Effect of BLE on ROS generation and mitochondrial membrane potential changes in HepG2 cells. HepG2 cells were incubated without or with BLE at specified concentrations for 24 hours. (a) The generation of ROS was analyzed by DCFH-DA (10 μM/L) assay in HepG2 cells, and the fluorescence was measured at excitation and emission λ of 488 and 525 nm, respectively, with the help of a fluorescence microplate reader. (b) Fluorescence microscopic view of HepG2 cells after ROS assay indicates an increase in green fluorescence spots due to ROS generation with BLE treatment as compared to control. (c) The bar graph represents the fluorescent intensity ratios between green fluorescence (for loss of membrane potential at 485 nm-535 nm λ) and red fluorescence (for normal changes in mitochondrial membrane potential at 535 nm-590 nm λ) by the fluorescent microplate reader. The JC-1 red fluorescence intensity was selected as 100%, and fluorescence intensity of treated samples was measured relative to control as (treated/control) × 100. (d) Florescent microscopic view of HepG2 cells for Δψ after staining in the dark with a JC-1 probe for 30 min and red fluorescence was present in cells with high ψ and vice versa for green fluorescence; photographs were taken at two λ (green and red). All values are mean ± SD from three independent experiments.

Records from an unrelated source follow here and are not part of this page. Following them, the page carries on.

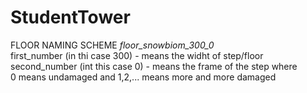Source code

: # StudentTower

FLOOR NAMING SCHEME
*floor_snowbiom_300_0*  
first_number (in thi case 300) - means the widht of step/floor  
second_number (int this case 0) - means the frame of the step where  
0 means undamaged and 1,2,... means more and more damaged  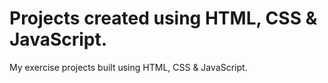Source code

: 
# Projects created using HTML, CSS & JavaScript.

My exercise projects built using HTML, CSS & JavaScript.
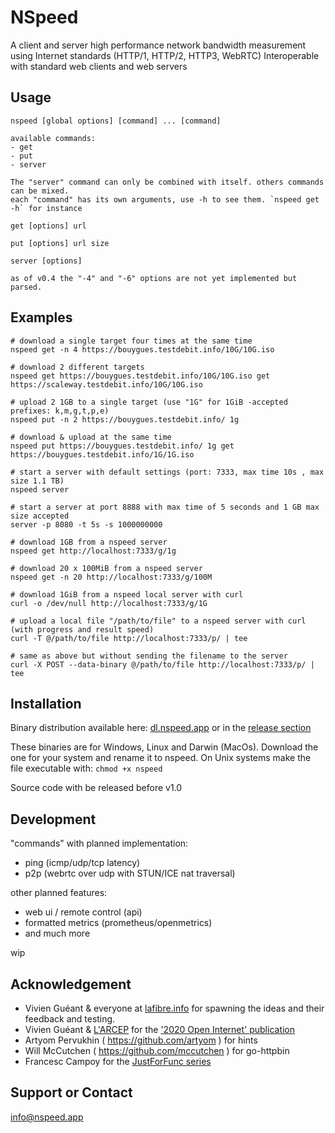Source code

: # NSpeed
A client and server high performance network bandwidth measurement using Internet standards (HTTP/1, HTTP/2, HTTP3, WebRTC)
Interoperable with standard web clients and web servers

## Usage
    nspeed [global options] [command] ... [command]

    available commands:
    - get
    - put
    - server

    The "server" command can only be combined with itself. others commands can be mixed.
    each "command" has its own arguments, use -h to see them. `nspeed get -h` for instance

    get [options] url 

    put [options] url size

    server [options] 

    as of v0.4 the "-4" and "-6" options are not yet implemented but parsed.

## Examples

    # download a single target four times at the same time
    nspeed get -n 4 https://bouygues.testdebit.info/10G/10G.iso

    # download 2 different targets
    nspeed get https://bouygues.testdebit.info/10G/10G.iso get https://scaleway.testdebit.info/10G/10G.iso

    # upload 2 1GB to a single target (use "1G" for 1GiB -accepted prefixes: k,m,g,t,p,e)
    nspeed put -n 2 https://bouygues.testdebit.info/ 1g

    # download & upload at the same time
    nspeed put https://bouygues.testdebit.info/ 1g get https://bouygues.testdebit.info/1G/1G.iso

    # start a server with default settings (port: 7333, max time 10s , max size 1.1 TB)
    nspeed server
    
    # start a server at port 8888 with max time of 5 seconds and 1 GB max size accepted
    server -p 8080 -t 5s -s 1000000000

    # download 1GB from a nspeed server
    nspeed get http://localhost:7333/g/1g

    # download 20 x 100MiB from a nspeed server
    nspeed get -n 20 http://localhost:7333/g/100M

    # download 1GiB from a nspeed local server with curl
    curl -o /dev/null http://localhost:7333/g/1G

    # upload a local file "/path/to/file" to a nspeed server with curl (with progress and result speed)
    curl -T @/path/to/file http://localhost:7333/p/ | tee

    # same as above but without sending the filename to the server
    curl -X POST --data-binary @/path/to/file http://localhost:7333/p/ | tee

## Installation

Binary distribution available here: [dl.nspeed.app](https://dl.nspeed.app) or in the [release section](https://github.com/nspeed-app/nspeed/releases)

These binaries are for Windows, Linux and Darwin (MacOs).
Download the one for your system and rename it to nspeed.
On Unix systems make the file executable with: `chmod +x nspeed` 

Source code with be released before v1.0

## Development

"commands" with planned implementation:
  - ping (icmp/udp/tcp latency)
  - p2p (webrtc over udp with STUN/ICE nat traversal)

other planned features:
  - web ui / remote control (api)
  - formatted metrics (prometheus/openmetrics)
  - and much more

wip

## Acknowledgement
- Vivien Guéant & everyone at [lafibre.info](https://lafibre.info) for spawning the ideas and their feedback and testing.
- Vivien Guéant & [L'ARCEP][arcep] for the ['2020 Open Internet' publication][rapport]
- Artyom Pervukhin ( https://github.com/artyom ) for hints
- Will McCutchen ( https://github.com/mccutchen ) for go-httpbin
- Francesc Campoy for the [JustForFunc series](https://www.youtube.com/c/JustForFunc/videos)

[arcep]: https://arcep.fr/
[rapport]: https://en.arcep.fr/news/press-releases/view/n/internet-ouvert.html

## Support or Contact

[info@nspeed.app](mailto:info@nspeed.app)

Significant differences as compared to control were depicted by ^∗p, 0.05; ^∗∗p, 0.01; or ^∗∗∗p, 0.001.

Figure 4

Selective arrest of the cell cycle by BLE against HepG2 cells after 24 h of incubation. (a) The histograms were made by analysis on a ModFit LT model of analysis for control and BLE-treated HepG2 cells at mentioned concentrations for 24 h. BLE arrested the HepG2 cell's cycle at the synthesis (S) phase of growth at 0.0625 mg/mL and G₁ phase after treatment at high concentrations of 0.5 and 1 mg/mL. (b) Gate 1 is plotted with FL2-W (width) and FL2-A (area) of the scattered cells, and gate 2 defines FSC-H (forward scatter) and SSC-H (side scatter) of the stained HepG2 cells.

Figure 5

Variable genetic expression of key apoptotic/cell cycle markers after treatment with BLE. The mRNA expression is relative to 24 h. All results are stated as mean ± SD from experiments repeated three times.